Buenos Aires, mercredi 9 mars 2025 – Sur les pavés du quartier de San Telmo, alors que je flânais entre les étals du marché aux antiquités, un marchand de souvenirs politiques, d’évidence marqué à gauche, m’avait lancé, sibyllin : « Ce mercredi, ce sera la révolution. » Le bonhomme n’avait rien d’un Cassandre égaré. Il savait, de source certaine, que la manif hebdomadaire des mercredis des retraités pour la revalorisation des pensions allait se muer en émeute. « Lesbarras bravasseront là, vous verrez. Ça va être un carnage », avait-il ajouté, un rictus aux lèvres.
Les barras bravas, ce sont ces milices du football argentin, véritables meutes soudées par l’ivresse du combat, la religion du club et des allégeances politiques à la gauche du péronisme. Véritables mercenaires du tumulte, on les retrouve partout où l’on fomente le chaos.
L’émeute était écrite
Ce mercredi-là, vers midi, à Buenos Aires la tension monte d’un cran. Les avenues qui conduisent au Congrès, se barricadaient. Les policiers, casqués, matraques en main, guettaient l’orage. Les manifestants arrivaient par vagues, avec en tête de cortège les retraités, misérables piétaille de cette procession grotesque, bientôt engloutis par la masse bien plus musculeuse et déterminée des jeunes émeutiers. Il ne fallut guère plus d’une heure pour que la colère se change en fracas.

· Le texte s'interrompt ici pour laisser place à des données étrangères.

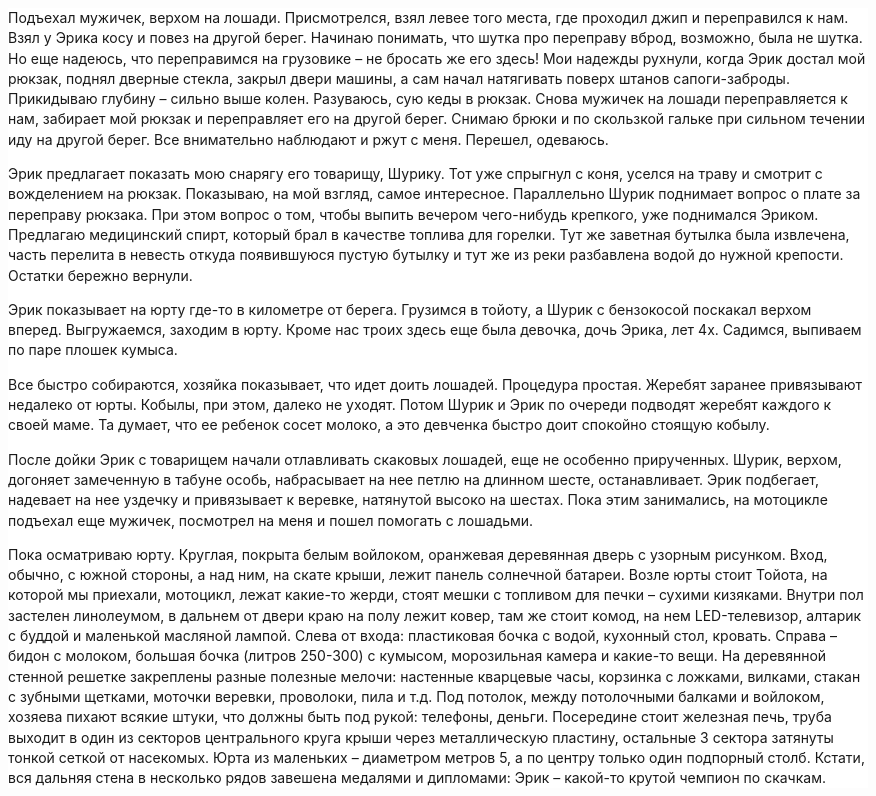 Подъехал мужичек, верхом на лошади. Присмотрелся, взял левее того места, где проходил джип и переправился к нам. Взял у Эрика косу и повез на другой берег. Начинаю понимать, что шутка про переправу вброд, возможно, была не шутка. Но еще надеюсь, что переправимся на грузовике – не бросать же его здесь! Мои надежды рухнули, когда Эрик достал мой рюкзак, поднял дверные стекла, закрыл двери машины, а сам начал натягивать поверх штанов сапоги-заброды. Прикидываю глубину – сильно выше колен. Разуваюсь, сую кеды в рюкзак. Снова мужичек на лошади переправляется к нам, забирает мой рюкзак и переправляет его на другой берег. Снимаю брюки и по скользкой гальке при сильном течении иду на другой берег. Все внимательно наблюдают и ржут с меня. Перешел, одеваюсь.

Эрик предлагает показать мою снарягу его товарищу, Шурику. Тот уже спрыгнул с коня, уселся на траву и смотрит с вожделением на рюкзак. Показываю, на мой взгляд, самое интересное. Параллельно Шурик поднимает вопрос о плате за переправу рюкзака. При этом вопрос о том, чтобы выпить вечером чего-нибудь крепкого, уже поднимался Эриком. Предлагаю медицинский спирт, который брал в качестве топлива для горелки. Тут же заветная бутылка была извлечена, часть перелита в невесть откуда появившуюся пустую бутылку и тут же из реки разбавлена водой до нужной крепости. Остатки бережно вернули.

Эрик показывает на юрту где-то в километре от берега. Грузимся в тойоту, а Шурик с бензокосой поскакал верхом вперед. Выгружаемся, заходим в юрту. Кроме нас троих здесь еще была девочка, дочь Эрика, лет 4х. Садимся, выпиваем по паре плошек кумыса.

Все быстро собираются, хозяйка показывает, что идет доить лошадей. Процедура простая. Жеребят заранее привязывают недалеко от юрты. Кобылы, при этом, далеко не уходят. Потом Шурик и Эрик по очереди подводят жеребят каждого к своей маме. Та думает, что ее ребенок сосет молоко, а это девченка быстро доит спокойно стоящую кобылу.

После дойки Эрик с товарищем начали отлавливать скаковых лошадей, еще не особенно прирученных. Шурик, верхом, догоняет замеченную в табуне особь, набрасывает на нее петлю на длинном шесте, останавливает. Эрик подбегает, надевает на нее уздечку и привязывает к веревке, натянутой высоко на шестах. Пока этим занимались, на мотоцикле подъехал еще мужичек, посмотрел на меня и пошел помогать с лошадьми.

Пока осматриваю юрту. Круглая, покрыта белым войлоком, оранжевая деревянная дверь с узорным рисунком. Вход, обычно, с южной стороны, а над ним, на скате крыши, лежит панель солнечной батареи. Возле юрты стоит Тойота, на которой мы приехали, мотоцикл, лежат какие-то жерди, стоят мешки с топливом для печки – сухими кизяками. Внутри пол застелен линолеумом, в дальнем от двери краю на полу лежит ковер, там же стоит комод, на нем LED-телевизор, алтарик с буддой и маленькой масляной лампой. Слева от входа: пластиковая бочка с водой, кухонный стол, кровать. Справа – бидон с молоком, большая бочка (литров 250-300) с кумысом, морозильная камера и какие-то вещи. На деревянной стенной решетке закреплены разные полезные мелочи: настенные кварцевые часы, корзинка с ложками, вилками, стакан с зубными щетками, моточки веревки, проволоки, пила и т.д. Под потолок, между потолочными балками и войлоком, хозяева пихают всякие штуки, что должны быть под рукой: телефоны, деньги. Посередине стоит железная печь, труба выходит в один из секторов центрального круга крыши через металлическую пластину, остальные 3 сектора затянуты тонкой сеткой от насекомых. Юрта из маленьких – диаметром метров 5, а по центру только один подпорный столб. Кстати, вся дальняя стена в несколько рядов завешена медалями и дипломами: Эрик – какой-то крутой чемпион по скачкам.
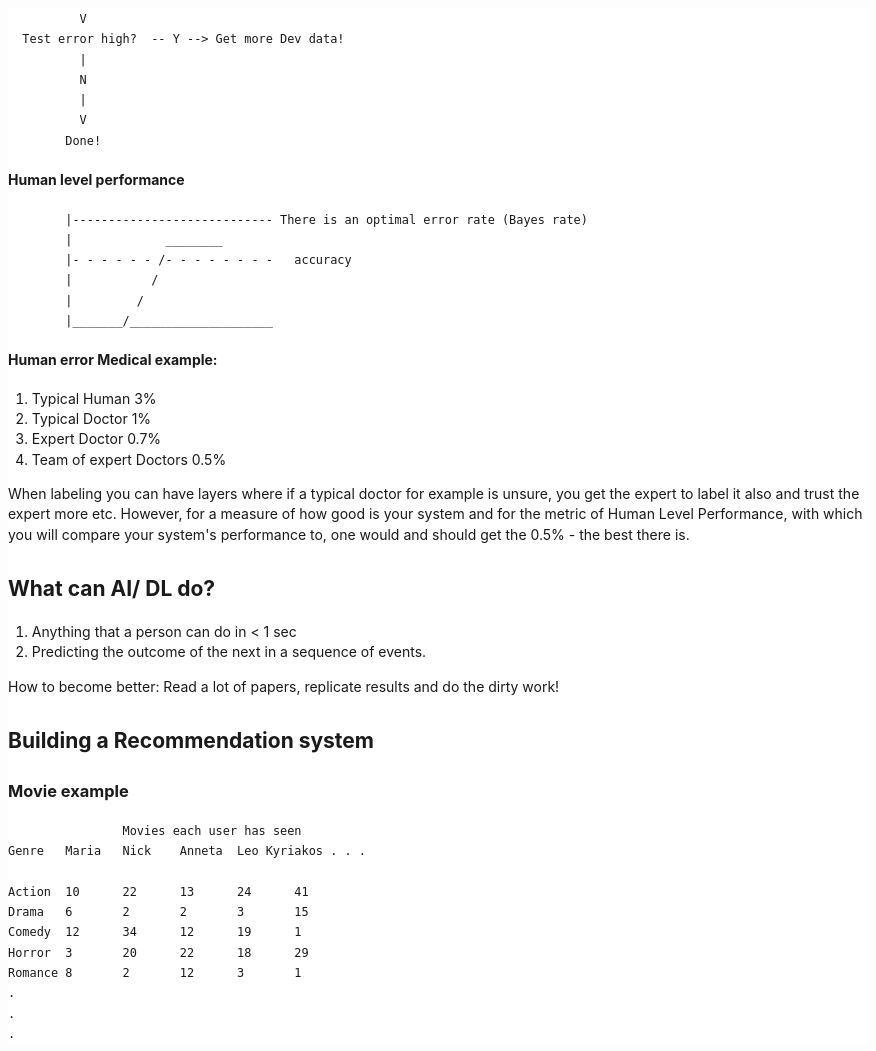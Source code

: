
 ```
          V
  Test error high?  -- Y --> Get more Dev data!
          |
          N
          |
          V
        Done!

```
#### Human level performance
```
        |---------------------------- There is an optimal error rate (Bayes rate)
        |             ________
        |- - - - - - /- - - - - - - -   accuracy
        |           /
        |         /
        |_______/____________________
```

#### Human error Medical example:
1. Typical Human 3%
2. Typical Doctor 1%
3. Expert Doctor 0.7%
4. Team of expert Doctors 0.5%

When labeling you can have layers where if a typical doctor for example is unsure, you get the expert to label it also
and trust the expert more etc.
However, for a measure of how good is your system and for the metric of Human Level Performance,
with which you will compare your system's performance to, one would and should get the
0.5% - the best there is.


What can AI/ DL do?
---
1) Anything that a person can do in < 1 sec
2) Predicting the outcome of the next in a sequence of events.

How to become better:
Read a lot of papers, replicate results and do the dirty work!


Building a Recommendation system
--------------------------------

### Movie example

```
                Movies each user has seen
Genre   Maria   Nick    Anneta  Leo Kyriakos . . .

Action  10      22      13      24      41
Drama   6       2       2       3       15
Comedy  12      34      12      19      1
Horror  3       20      22      18      29
Romance 8       2       12      3       1
.
.
.
```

Depuis mon téléphone, j’observais en direct les affrontements, chaque image plus brutale que la précédente. Tandis que la Chambre des députés poursuivait imperturbablement sa session, elle aussi émaillée d’incidents, les abords du Congrès se transformaient en champ de bataille. Les forces de l’ordre avaient déployé un dispositif impressionnant, espérant contenir la marée humaine. Mais très vite, la violence éclata : jets de pavés, incendies de poubelles, charges policières sous une pluie de gaz lacrymogène. Une vieille dame de 87 ans, Beatriz Bianco, fut projetée au sol par le policier auquel elle venait de donner un coup de canne sur le casque, sa tête heurtant violemment le pavé. À quelques mètres, un photographe reçut une grenade de gaz lacrymogène en pleine tempe et luttait, au moment où j’écris ces lignes, entre la vie et la mort à l’hôpital Ramos Mejía.

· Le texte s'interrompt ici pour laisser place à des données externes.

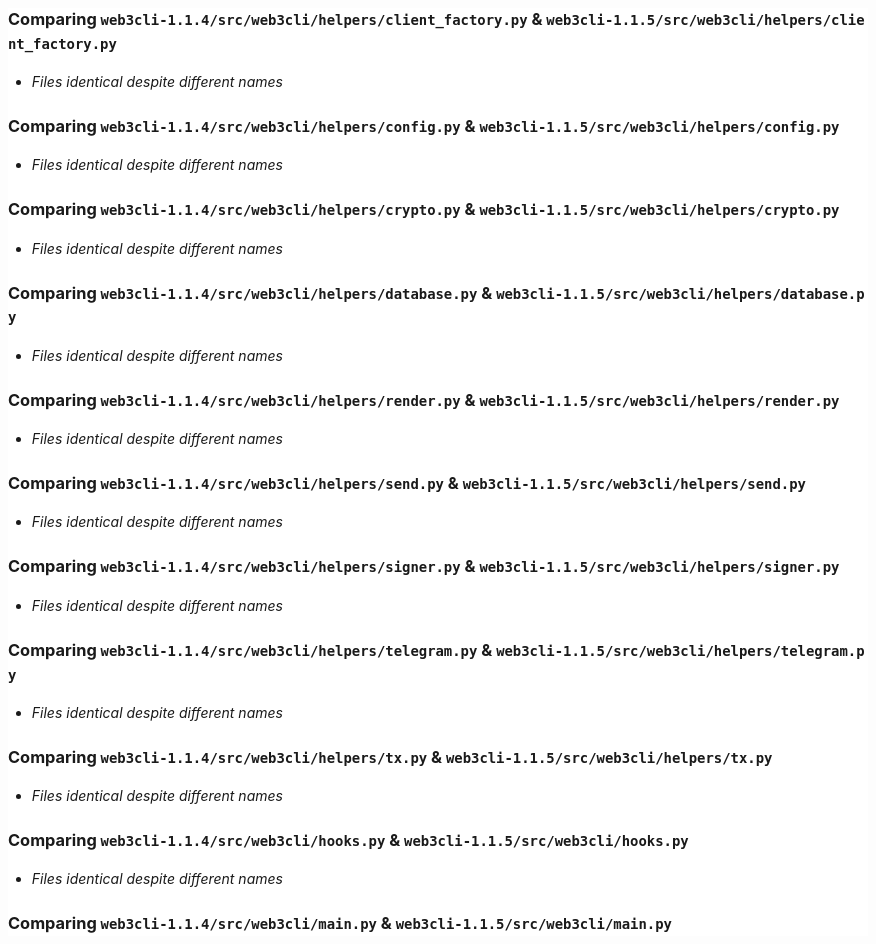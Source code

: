 ### Comparing `web3cli-1.1.4/src/web3cli/helpers/client_factory.py` & `web3cli-1.1.5/src/web3cli/helpers/client_factory.py`

 * *Files identical despite different names*

### Comparing `web3cli-1.1.4/src/web3cli/helpers/config.py` & `web3cli-1.1.5/src/web3cli/helpers/config.py`

 * *Files identical despite different names*

### Comparing `web3cli-1.1.4/src/web3cli/helpers/crypto.py` & `web3cli-1.1.5/src/web3cli/helpers/crypto.py`

 * *Files identical despite different names*

### Comparing `web3cli-1.1.4/src/web3cli/helpers/database.py` & `web3cli-1.1.5/src/web3cli/helpers/database.py`

 * *Files identical despite different names*

### Comparing `web3cli-1.1.4/src/web3cli/helpers/render.py` & `web3cli-1.1.5/src/web3cli/helpers/render.py`

 * *Files identical despite different names*

### Comparing `web3cli-1.1.4/src/web3cli/helpers/send.py` & `web3cli-1.1.5/src/web3cli/helpers/send.py`

 * *Files identical despite different names*

### Comparing `web3cli-1.1.4/src/web3cli/helpers/signer.py` & `web3cli-1.1.5/src/web3cli/helpers/signer.py`

 * *Files identical despite different names*

### Comparing `web3cli-1.1.4/src/web3cli/helpers/telegram.py` & `web3cli-1.1.5/src/web3cli/helpers/telegram.py`

 * *Files identical despite different names*

### Comparing `web3cli-1.1.4/src/web3cli/helpers/tx.py` & `web3cli-1.1.5/src/web3cli/helpers/tx.py`

 * *Files identical despite different names*

### Comparing `web3cli-1.1.4/src/web3cli/hooks.py` & `web3cli-1.1.5/src/web3cli/hooks.py`

 * *Files identical despite different names*

### Comparing `web3cli-1.1.4/src/web3cli/main.py` & `web3cli-1.1.5/src/web3cli/main.py`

Les barras bravas, en première ligne, frappaient avec la férocité des combattants sans cause. Les encapuchonnés masqués jetaient des cocktails Molotov sur les véhicules stationnés. Une voiture de la police municipale fut retourné puis incendié sous les vivats de la foule. La présence des ultras du football donna à la manifestation un ton bien plus féroce que les habituels rassemblements des retraités. Ici, pas de pancartes ni de banderoles larmoyantes. Juste la rage, brute, incarnée.
Les forces de l’ordre ripostèrent avec des balles en caoutchouc et des charges de policiers à moto, tentant de repousser la foule vers les rues adjacentes. Mais l’affrontement dégénéra en guérilla urbaine. Une centaine de manifestants furent arrêtés, parmi lesquels de nombreux habitués des tribunes de Chacarita Juniors, Boca Juniors, River Plate, Independiente et Racing.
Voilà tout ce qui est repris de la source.